1953 Gallery Promotional Booklet

Gallery was a proposed hour-long NBC anthology series for the 1953-1954 season, to be produced by Worthington Miner. This 26-page booklet offers a glimpse at what the series could have been.

Worthington Miner, producer/director/writer, might rightfully be called the father of “golden age” television drama or perhaps the pioneer of TV production in general. His work in TV began in 1941 at CBS with programs like Men at Work and CBS Television Quiz. He was responsible for The Toast of the Town (later known as The Ed Sullivan Show) and produced Studio One, The Goldbergs and Mr. I.Magination. After he left CBS in 1952 for NBC, however, his incredible career stalled. He produced The Kaiser Aluminum Hour, Medic and Frontier for NBC but none were successful. He later produced The Play of the Week for New York City’s independent station WNTA (the program was also shown in syndication) before retiring from TV.

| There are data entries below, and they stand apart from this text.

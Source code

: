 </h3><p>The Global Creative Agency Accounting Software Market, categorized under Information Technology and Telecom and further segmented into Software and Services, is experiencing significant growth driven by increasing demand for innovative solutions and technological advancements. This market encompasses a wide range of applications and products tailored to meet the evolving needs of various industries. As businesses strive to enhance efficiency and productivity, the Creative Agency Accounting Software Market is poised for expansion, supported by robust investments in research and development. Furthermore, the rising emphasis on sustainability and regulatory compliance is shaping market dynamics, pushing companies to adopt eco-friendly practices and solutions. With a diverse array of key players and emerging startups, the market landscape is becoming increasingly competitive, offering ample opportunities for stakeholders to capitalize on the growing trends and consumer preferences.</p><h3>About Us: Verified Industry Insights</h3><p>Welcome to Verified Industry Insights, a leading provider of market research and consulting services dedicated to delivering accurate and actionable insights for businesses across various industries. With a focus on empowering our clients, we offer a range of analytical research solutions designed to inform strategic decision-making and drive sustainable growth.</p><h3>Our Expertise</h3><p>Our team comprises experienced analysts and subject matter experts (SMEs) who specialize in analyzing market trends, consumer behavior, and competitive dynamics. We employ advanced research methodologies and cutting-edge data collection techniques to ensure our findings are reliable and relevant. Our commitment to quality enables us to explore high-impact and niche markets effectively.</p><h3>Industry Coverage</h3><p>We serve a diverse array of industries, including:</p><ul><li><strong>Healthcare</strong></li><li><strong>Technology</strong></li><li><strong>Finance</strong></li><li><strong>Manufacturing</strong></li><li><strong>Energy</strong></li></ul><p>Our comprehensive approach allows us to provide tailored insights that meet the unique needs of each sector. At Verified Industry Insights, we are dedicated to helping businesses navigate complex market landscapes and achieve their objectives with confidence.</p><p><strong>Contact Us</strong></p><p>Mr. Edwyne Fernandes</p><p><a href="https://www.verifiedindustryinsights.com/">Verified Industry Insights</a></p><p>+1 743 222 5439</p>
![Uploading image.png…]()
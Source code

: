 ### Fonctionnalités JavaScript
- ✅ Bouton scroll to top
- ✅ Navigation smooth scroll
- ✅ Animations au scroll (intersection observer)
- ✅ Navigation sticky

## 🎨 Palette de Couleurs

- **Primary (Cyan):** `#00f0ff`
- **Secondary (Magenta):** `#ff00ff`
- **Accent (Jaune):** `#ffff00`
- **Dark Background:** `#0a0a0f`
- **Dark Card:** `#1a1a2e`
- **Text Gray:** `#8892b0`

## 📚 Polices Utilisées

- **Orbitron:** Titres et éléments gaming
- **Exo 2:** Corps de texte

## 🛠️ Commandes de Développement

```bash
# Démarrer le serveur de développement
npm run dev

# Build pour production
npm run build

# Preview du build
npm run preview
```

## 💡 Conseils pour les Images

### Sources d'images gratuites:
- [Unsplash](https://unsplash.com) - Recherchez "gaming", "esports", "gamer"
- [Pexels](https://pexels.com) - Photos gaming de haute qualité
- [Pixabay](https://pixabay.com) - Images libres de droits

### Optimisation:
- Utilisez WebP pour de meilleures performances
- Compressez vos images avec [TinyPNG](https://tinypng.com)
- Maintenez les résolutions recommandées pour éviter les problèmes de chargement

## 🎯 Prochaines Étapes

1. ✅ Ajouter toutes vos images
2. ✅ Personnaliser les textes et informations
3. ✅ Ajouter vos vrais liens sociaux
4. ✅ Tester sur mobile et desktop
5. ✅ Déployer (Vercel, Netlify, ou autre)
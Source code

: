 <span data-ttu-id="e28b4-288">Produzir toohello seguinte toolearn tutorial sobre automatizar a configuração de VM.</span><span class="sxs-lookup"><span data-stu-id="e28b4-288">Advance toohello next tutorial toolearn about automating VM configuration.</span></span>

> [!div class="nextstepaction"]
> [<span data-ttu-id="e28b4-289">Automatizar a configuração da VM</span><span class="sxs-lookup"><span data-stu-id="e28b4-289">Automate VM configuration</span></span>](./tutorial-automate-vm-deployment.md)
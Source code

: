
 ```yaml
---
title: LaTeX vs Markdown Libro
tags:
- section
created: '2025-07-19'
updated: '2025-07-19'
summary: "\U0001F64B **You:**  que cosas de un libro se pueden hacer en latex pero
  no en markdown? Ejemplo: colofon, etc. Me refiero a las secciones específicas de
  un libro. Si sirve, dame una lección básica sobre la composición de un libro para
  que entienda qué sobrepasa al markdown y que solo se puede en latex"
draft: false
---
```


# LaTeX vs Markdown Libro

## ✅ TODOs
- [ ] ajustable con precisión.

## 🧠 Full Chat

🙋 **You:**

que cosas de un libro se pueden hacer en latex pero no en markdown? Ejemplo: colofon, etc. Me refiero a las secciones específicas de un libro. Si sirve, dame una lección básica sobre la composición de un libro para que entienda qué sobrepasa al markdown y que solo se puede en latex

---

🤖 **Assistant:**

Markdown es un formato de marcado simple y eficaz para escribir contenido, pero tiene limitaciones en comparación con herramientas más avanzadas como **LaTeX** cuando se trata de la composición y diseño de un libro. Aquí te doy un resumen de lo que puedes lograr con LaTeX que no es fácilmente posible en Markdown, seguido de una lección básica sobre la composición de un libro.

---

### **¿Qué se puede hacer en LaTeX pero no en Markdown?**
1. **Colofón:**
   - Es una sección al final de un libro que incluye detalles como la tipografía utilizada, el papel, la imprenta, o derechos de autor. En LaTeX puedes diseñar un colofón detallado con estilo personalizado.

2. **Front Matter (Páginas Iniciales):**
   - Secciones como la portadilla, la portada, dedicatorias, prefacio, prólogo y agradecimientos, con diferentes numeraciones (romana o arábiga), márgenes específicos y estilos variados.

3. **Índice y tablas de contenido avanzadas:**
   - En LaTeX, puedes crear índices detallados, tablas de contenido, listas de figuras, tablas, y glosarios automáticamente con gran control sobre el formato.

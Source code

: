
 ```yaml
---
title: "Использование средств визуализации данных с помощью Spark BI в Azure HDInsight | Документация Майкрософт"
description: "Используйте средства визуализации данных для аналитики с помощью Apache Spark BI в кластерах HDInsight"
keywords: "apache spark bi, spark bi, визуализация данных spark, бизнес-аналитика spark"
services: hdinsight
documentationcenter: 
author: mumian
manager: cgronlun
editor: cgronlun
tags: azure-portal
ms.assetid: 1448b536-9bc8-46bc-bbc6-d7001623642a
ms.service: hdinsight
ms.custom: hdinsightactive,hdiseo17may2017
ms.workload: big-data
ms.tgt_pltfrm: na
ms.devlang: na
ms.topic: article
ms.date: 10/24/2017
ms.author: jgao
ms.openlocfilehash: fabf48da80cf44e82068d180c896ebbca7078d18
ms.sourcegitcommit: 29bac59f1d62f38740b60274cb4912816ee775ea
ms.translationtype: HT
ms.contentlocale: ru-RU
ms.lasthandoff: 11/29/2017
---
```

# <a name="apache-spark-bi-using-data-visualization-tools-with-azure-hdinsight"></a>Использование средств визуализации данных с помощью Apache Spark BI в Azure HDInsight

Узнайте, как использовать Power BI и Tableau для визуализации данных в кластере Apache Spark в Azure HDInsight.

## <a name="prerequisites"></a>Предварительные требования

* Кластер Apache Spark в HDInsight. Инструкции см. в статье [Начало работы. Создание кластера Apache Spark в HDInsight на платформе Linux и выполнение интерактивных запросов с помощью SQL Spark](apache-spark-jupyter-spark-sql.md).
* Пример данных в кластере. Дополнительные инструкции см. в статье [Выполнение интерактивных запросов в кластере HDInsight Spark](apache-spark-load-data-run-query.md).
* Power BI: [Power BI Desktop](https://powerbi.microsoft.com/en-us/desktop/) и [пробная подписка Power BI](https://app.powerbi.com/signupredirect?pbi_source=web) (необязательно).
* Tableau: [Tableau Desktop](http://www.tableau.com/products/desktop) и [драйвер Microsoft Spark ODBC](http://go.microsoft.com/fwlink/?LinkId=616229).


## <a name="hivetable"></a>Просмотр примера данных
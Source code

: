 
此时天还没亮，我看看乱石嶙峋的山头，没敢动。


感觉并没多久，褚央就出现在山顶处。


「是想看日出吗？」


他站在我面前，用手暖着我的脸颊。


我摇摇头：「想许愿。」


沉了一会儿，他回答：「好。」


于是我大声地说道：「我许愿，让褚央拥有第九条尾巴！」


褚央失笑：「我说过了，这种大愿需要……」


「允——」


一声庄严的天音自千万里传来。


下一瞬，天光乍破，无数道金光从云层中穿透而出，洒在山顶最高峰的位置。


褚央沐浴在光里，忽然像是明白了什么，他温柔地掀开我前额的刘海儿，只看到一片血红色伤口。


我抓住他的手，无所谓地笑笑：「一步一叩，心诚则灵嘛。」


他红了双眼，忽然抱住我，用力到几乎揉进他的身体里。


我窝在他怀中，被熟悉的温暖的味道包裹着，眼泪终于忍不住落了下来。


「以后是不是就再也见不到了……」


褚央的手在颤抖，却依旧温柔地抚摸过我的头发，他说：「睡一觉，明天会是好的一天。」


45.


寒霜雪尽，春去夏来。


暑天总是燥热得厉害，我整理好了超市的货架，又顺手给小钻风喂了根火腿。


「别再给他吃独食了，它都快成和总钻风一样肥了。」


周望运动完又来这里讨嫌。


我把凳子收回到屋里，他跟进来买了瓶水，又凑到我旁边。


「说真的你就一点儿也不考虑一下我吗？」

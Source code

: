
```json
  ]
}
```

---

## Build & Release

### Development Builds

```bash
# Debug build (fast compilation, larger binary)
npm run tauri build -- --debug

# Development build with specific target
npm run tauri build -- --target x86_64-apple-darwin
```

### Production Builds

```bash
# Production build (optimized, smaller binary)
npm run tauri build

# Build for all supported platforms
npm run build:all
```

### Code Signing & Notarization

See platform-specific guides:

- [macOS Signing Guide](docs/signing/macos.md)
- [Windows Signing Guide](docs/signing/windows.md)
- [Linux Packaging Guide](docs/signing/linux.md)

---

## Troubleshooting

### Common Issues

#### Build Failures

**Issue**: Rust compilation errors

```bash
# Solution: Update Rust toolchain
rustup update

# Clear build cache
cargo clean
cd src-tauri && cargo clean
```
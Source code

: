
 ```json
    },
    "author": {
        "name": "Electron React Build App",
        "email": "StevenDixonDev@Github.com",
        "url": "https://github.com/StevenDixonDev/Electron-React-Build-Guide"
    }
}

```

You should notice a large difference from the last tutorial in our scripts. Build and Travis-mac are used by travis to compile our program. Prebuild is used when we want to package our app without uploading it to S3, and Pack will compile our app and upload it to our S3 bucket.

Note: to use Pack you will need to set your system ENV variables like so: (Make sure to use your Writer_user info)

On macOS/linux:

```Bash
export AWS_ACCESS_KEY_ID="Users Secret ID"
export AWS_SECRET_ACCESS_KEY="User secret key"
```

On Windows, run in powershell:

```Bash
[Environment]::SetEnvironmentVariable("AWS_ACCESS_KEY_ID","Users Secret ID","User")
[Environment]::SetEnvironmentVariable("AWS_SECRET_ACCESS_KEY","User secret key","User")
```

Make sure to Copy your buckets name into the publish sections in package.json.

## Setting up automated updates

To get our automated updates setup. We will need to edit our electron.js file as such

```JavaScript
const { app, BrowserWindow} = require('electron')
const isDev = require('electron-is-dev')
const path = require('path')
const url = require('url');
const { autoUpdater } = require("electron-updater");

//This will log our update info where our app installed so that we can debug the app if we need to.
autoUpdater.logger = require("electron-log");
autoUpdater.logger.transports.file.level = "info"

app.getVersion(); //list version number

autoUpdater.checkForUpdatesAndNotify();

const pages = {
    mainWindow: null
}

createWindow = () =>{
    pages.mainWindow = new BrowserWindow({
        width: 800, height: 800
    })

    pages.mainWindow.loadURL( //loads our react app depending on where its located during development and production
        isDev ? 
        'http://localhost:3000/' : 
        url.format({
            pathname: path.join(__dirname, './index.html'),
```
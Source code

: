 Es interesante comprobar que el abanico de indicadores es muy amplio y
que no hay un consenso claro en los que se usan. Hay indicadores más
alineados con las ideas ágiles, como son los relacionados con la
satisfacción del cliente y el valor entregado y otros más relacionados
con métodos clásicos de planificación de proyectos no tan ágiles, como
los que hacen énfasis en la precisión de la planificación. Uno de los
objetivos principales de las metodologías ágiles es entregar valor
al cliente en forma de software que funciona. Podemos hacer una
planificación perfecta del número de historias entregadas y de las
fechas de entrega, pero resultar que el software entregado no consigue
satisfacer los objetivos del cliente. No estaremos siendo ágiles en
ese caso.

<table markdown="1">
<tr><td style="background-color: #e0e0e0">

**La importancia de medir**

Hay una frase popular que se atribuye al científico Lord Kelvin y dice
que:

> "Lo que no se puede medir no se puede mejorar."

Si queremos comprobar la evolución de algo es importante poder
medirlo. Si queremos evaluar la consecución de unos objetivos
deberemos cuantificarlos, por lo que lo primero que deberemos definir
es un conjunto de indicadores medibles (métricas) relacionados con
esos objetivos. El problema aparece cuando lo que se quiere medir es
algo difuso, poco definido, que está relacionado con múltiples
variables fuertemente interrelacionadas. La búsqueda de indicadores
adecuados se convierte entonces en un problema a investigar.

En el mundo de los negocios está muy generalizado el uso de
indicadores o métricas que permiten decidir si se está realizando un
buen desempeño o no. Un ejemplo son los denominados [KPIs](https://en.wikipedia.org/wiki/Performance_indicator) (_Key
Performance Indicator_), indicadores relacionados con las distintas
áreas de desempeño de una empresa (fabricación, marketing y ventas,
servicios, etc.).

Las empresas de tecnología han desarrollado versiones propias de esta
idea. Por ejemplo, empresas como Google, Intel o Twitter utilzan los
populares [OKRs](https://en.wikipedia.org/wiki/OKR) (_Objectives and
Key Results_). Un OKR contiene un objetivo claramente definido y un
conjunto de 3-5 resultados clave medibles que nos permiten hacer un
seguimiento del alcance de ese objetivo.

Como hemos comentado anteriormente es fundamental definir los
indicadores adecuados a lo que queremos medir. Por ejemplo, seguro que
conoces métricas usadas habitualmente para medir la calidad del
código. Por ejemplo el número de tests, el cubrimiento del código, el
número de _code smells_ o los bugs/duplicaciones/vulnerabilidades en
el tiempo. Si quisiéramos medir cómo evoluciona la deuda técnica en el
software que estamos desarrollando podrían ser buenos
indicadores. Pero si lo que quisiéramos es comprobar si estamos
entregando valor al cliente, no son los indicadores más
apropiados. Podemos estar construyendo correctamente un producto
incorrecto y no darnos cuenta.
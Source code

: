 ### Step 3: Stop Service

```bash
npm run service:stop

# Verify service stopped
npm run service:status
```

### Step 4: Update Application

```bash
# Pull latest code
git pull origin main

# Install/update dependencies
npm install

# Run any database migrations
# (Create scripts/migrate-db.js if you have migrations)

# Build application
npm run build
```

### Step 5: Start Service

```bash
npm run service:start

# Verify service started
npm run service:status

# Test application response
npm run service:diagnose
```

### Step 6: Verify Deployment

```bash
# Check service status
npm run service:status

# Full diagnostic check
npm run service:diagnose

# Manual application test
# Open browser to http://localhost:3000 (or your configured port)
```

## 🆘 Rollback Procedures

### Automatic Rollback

This exhibit presents a 26-page promotional booklet from NBC Television presumably intended to sell Gallery to potential sponsors. It is dated July 28th, 1953. The booklet goes to great lengths to point out the strength of Worthington Miner’s past TV productions, both their strong ratings and critical accolades. The booklet calls Gallery “a good commercial property” and “a show that will make viewers feel that they mustn’t miss it.” It also notes that the proposed Sunday evening time slot is an attractive one. And it reveals the names and authors of fourteen programs–comedy, adventure, drama and musical–that have been “tentatively lined up for the coming season.” An appendix offers brief descriptions of each of these programs.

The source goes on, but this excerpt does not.